In questa opera prima di SirBone e dei suoi ossimorici marinai di montagna
assistiamo poi ad alcuni cambi di passo, utili a tenere alta la soglia
di emozione. Uno di questi è la murder story di Joe
and Valerie-Jane, una tonalità minore adatta alla narrazione
di un omicidio, con i fiati di Diego Coletti (tromba) e Luca Lucky Garino
(trombone) che fanno tanto Calexico. C’è poi l’oscura What You Say
che evoca i wicked games del tema centrale, anch’essa magistralmente
contrappuntata dagli ottoni.

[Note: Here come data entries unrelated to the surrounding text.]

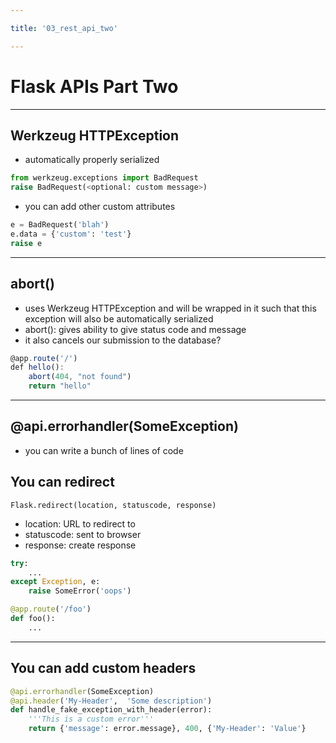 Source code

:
```yaml
---

title: '03_rest_api_two'

---
```


# Flask APIs Part Two

---

## Werkzeug HTTPException

- automatically properly serialized

```python
from werkzeug.exceptions import BadRequest
raise BadRequest(<optional: custom message>)
```
- you can add other custom attributes

```python
e = BadRequest('blah')
e.data = {'custom': 'test'}
raise e
```
---

## abort()

- uses Werkzeug HTTPException and will be wrapped in it such that this exception will also be automatically serialized
- abort(): gives ability to give status code and message
- it also cancels our submission to the database?

```js
@app.route('/')
def hello():
    abort(404, "not found")
    return "hello"
```

--- 

## @api.errorhandler(SomeException)

- you can write a bunch of lines of code


## You can redirect

`Flask.redirect(location, statuscode, response)`

- location: URL to redirect to
- statuscode: sent to browser
- response: create response

```python
try:
    ...
except Exception, e:
    raise SomeError('oops')

@app.route('/foo')
def foo():
    ...
```

---

## You can add custom headers

```python
@api.errorhandler(SomeException)
@api.header('My-Header',  'Some description')
def handle_fake_exception_with_header(error):
    '''This is a custom error'''
    return {'message': error.message}, 400, {'My-Header': 'Value'}
``` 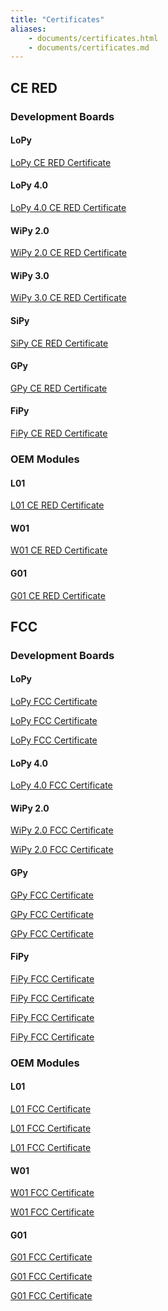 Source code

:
```yaml
---
title: "Certificates"
aliases:
    - documents/certificates.html
    - documents/certificates.md
---
```


## CE RED

### Development Boards

#### LoPy

<p><a href="/gitbook/assets/16-213298_expertise_pycom_lopy-1.0r.pdf" target="_blank">LoPy CE RED Certificate</a></p>

#### LoPy 4.0

<p><a href="/gitbook/assets/C03-B0-RED-final.pdf" target="_blank">LoPy 4.0 CE RED Certificate</a></p>

#### WiPy 2.0

<p><a href="/gitbook/assets/16-213297_expertise_pycom_wipy-2.0r.pdf" target="_blank">WiPy 2.0 CE RED Certificate</a></p>

#### WiPy 3.0

<p><a href="/gitbook/assets/17-214126_red-certificate_pycom_wipy-3.0.pdf" target="_blank">WiPy 3.0 CE RED Certificate</a></p>

#### SiPy

<p><a href="/gitbook/assets/17-210585_expertise_sipy_sipy-1.0.pdf" target="_blank">SiPy CE RED Certificate</a></p>

#### GPy

<p><a href="/gitbook/assets/c03-b0-red-final-gpy.pdf" target="_blank">GPy CE RED Certificate</a></p>

#### FiPy

<p><a href="/gitbook/assets/fipy_c03-b0-red-final.pdf" target="_blank">FiPy CE RED Certificate</a></p>

### OEM Modules

#### L01

<p><a href="/gitbook/assets/17-213356_red-certificate_pycom_l01-1.0.pdf" target="_blank">L01 CE RED Certificate</a></p>

#### W01

<p><a href="/gitbook/assets/17-213357_red-certificate_pycom_w01-1.0.pdf" target="_blank">W01 CE RED Certificate</a></p>

#### G01

<p><a href="/gitbook/assets/c03-b0-red-final.pdf" target="_blank">G01 CE RED Certificate</a></p>

## FCC

### Development Boards

#### LoPy

<p><a href="/gitbook/assets/2090acc16_grant.pdf" target="_blank">LoPy FCC Certificate</a></p>

<p><a href="/gitbook/assets/2090bcc16_grant.pdf" target="_blank">LoPy FCC Certificate</a></p>

<p><a href="/gitbook/assets/2090ccc16_grant.pdf" target="_blank">LoPy FCC Certificate</a></p>

#### LoPy 4.0

<p><a href="/gitbook/assets/Pycom-2AJMTLOPY4R-FCC-Grant-DSS.pdf" target="_blank">LoPy 4.0 FCC Certificate</a></p>

#### WiPy 2.0

<p><a href="/gitbook/assets/2091acc16_grant.pdf" target="_blank">WiPy 2.0 FCC Certificate</a></p>

<p><a href="/gitbook/assets/2091bcc16_grant.pdf" target="_blank">WiPy 2.0 FCC Certificate</a></p>

#### GPy

<p><a href="/gitbook/assets/pycom-2ajmtgpy01r-fcc-grant-dss.pdf" target="_blank">GPy FCC Certificate</a></p>

<p><a href="/gitbook/assets/pycom-2ajmtgpy01r-fcc-grant-dts.pdf" target="_blank">GPy FCC Certificate</a></p>

<p><a href="/gitbook/assets/pycom-2ajmtgpy01r-fcc-grant-tnb.pdf" target="_blank">GPy FCC Certificate</a></p>

#### FiPy

<p><a href="/gitbook/assets/pycom-2ajmtfipy01r-fcc-grant-dss.pdf" target="_blank">FiPy FCC Certificate</a></p>

<p><a href="/gitbook/assets/pycom-2ajmtfipy01r-fcc-grant-dts.pdf" target="_blank">FiPy FCC Certificate</a></p>

<p><a href="/gitbook/assets/pycom-2ajmtfipy01r-fcc-grant-dxx.pdf" target="_blank">FiPy FCC Certificate</a></p>

<p><a href="/gitbook/assets/pycom-2ajmtfipy01r-fcc-grant-tnb.pdf" target="_blank">FiPy FCC Certificate</a></p>

### OEM Modules

#### L01

<p><a href="/gitbook/assets/172181411_aa_00_final.pdf" target="_blank">L01 FCC Certificate</a></p>

<p><a href="/gitbook/assets/172181413_aa_00_final.pdf" target="_blank">L01 FCC Certificate</a></p>

<p><a href="/gitbook/assets/172181414_aa_00_final.pdf" target="_blank">L01 FCC Certificate</a></p>

#### W01

<p><a href="/gitbook/assets/172181407_aa_00_final.pdf" target="_blank">W01 FCC Certificate</a></p>

<p><a href="/gitbook/assets/172181408_aa_00_final.pdf" target="_blank">W01 FCC Certificate</a></p>

#### G01

<p><a href="/gitbook/assets/pycom-2ajmtg01r-fcc-grant-dss.pdf" target="_blank">G01 FCC Certificate</a></p>

<p><a href="/gitbook/assets/pycom-2ajmtg01r-fcc-grant-dts.pdf" target="_blank">G01 FCC Certificate</a></p>

<p><a href="/gitbook/assets/pycom-2ajmtg01r-fcc-grant-tnb.pdf" target="_blank">G01 FCC Certificate</a></p>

Di diversa pasta rispetto alle altre tracce
è Your Lullaby, gentile fin dal titolo e più vicina a modalità
compositive nostrane, con quell’arpeggio di chitarra acustica che sembra
uscito da una canzone di Paolo Capodacqua. E’ apprezzabile infine che
l’epilogo del disco sia affidato a una coppia di brani dal testo introspettivo,
quasi un bilancio esistenziale (per quanto provvisorio, perché aspettiamo
altri dischi eh…) che l’autore fa con se stesso. E se in Old
Bus Station (bel titolo, contiene un’idea di America) lo
fa col vigore della rhythm Telecaster di Roberto Bob Zisa – quasi un
terzo polo ritmico a fianco di basso e batteria – nella closing track
Fading preferisce un tono più accorato, consono al testo gravido
di rimpianti per le cose non dette e per i sentimenti inespressi, che
il dobro commosso di SirBone sembra voler confermare.
E così, in ossequio al titolo del pezzo di chiusura, svanisce dolcemente
questo disco che, diciamolo, essendo sbucato in punta di piedi dai boschi,
non ci aspettavamo di tale eccellenza. Complimenti quindi a Stefano
SirBone Raggi e ai suoi Mountain Sailors e un plauso al
produttore Fabio Ferraboschi e ad Antonio Boschi di AZ Blues che lo
hanno reso possibile, oltre a sfoggiare cognomi perfettamente a tema.